DeepGenePrior: A Deep Learning Model for Prioritizing Genes Affected by Copy Number Variants
The genetic etiology of neurodevelopmental disorders is highly heterogeneous. They are characterized by abnormalities in the development of the central nervous system, which lead to diminished physical or intellectual capabilities. Determining which gene is the driver of disease (not just a passenger), termed ‘gene prioritization,’ is not entirely known. In terms of disease-gene associations, genome-wide explorations are still underdeveloped due to the reliance on previous discoveries when spotting new genes and other evidence sources with false positive or false negative relations. This paper introduces DeepGenePrior, a model based on deep neural networks that prioritizes candidate genes in Copy Number Variant (CNV) mediated diseases. Based on the well-studied Variational AutoEncoder (VAE), we developed a score to measure the impact of the genes on the target diseases.
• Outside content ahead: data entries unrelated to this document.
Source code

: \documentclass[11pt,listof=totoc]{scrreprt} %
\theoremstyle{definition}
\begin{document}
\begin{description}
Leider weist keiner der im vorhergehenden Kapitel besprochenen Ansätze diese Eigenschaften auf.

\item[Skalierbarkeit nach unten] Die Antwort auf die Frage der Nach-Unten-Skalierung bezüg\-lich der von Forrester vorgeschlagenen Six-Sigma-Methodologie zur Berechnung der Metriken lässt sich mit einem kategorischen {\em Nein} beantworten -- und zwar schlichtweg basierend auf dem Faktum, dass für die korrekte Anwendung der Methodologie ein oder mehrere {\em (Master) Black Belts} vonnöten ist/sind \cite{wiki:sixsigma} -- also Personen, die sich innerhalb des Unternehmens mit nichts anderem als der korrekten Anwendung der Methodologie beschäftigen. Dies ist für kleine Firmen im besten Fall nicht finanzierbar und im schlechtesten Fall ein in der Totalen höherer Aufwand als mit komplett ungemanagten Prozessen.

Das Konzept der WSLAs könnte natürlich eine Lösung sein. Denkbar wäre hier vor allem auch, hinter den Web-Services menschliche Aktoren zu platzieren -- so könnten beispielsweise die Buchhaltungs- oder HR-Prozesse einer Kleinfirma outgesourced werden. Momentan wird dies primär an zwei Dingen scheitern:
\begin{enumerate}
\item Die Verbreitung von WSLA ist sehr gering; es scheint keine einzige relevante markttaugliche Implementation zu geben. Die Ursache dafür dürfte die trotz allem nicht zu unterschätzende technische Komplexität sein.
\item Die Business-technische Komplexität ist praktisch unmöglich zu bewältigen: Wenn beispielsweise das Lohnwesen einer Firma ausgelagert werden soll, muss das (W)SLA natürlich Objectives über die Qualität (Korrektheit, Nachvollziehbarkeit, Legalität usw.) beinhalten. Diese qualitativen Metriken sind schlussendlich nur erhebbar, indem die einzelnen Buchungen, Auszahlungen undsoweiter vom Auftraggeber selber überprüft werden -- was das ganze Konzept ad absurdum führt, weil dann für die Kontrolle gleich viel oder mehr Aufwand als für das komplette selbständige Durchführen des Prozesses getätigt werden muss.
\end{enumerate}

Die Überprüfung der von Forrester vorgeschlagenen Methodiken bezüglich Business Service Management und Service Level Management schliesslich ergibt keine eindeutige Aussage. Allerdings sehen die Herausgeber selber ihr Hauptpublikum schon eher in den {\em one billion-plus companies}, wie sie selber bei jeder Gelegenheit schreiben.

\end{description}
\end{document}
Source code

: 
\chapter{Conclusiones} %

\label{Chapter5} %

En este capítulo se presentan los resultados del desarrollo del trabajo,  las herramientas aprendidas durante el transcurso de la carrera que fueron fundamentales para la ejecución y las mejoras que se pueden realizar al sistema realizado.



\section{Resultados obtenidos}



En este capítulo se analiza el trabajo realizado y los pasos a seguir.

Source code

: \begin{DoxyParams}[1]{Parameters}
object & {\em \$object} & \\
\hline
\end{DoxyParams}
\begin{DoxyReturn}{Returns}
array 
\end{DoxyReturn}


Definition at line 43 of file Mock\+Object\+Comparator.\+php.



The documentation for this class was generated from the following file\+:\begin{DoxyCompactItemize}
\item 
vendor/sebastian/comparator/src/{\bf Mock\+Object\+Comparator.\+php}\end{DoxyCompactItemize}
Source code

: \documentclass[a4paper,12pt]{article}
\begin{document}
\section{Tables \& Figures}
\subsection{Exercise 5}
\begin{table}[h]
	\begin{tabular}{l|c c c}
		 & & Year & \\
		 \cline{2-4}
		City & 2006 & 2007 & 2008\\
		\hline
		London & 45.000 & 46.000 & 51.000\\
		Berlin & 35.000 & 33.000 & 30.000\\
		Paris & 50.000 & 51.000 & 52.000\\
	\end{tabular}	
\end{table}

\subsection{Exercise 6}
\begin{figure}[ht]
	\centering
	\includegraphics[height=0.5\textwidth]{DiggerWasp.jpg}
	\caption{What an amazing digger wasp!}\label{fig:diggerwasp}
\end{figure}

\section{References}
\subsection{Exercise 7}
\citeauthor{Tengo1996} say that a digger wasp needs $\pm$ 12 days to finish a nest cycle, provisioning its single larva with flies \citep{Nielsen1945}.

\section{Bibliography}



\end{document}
Unlike other methods that use prior data on gene-disease associations to prioritize candidate genes (using the guilt by association principle), the current study exclusively relies on copy number variants. Therefore, the procedure can identify disease-associated genes regardless of prior knowledge or auxiliary data sources. We identified genes that distinguish cases from disorders (autism, schizophrenia, and developmental delay). A 12% increase in fold enrichment was observed in brain-expressed genes compared to previous studies, while 15% more fold enrichment was found in genes associated with mouse nervous system phenotypes. We also explored sex dimorphism for the disorders and discovered genes that overexpress more in one gender than the other. Additionally, we investigated the gene ontology of the putative genes with WebGestalt and the associations between the causative genes and the other phenotypes in the DECIPHER dataset. Furthermore, some genes were jointly present in the top genes associated with the three disorders in this study (i.e., autism spectrum disorder, schizophrenia, and developmental delay); namely, deletions in ZDHHC8, DGCR5, and CATG00000022283 were common between them. These findings suggest the common etiology of these clinically distinct conditions.
With DeepGenePrior, we address the obstacles in existing gene prioritization studies. This study identified promising candidate genes without prior knowledge of diseases or phenotypes using deep learning.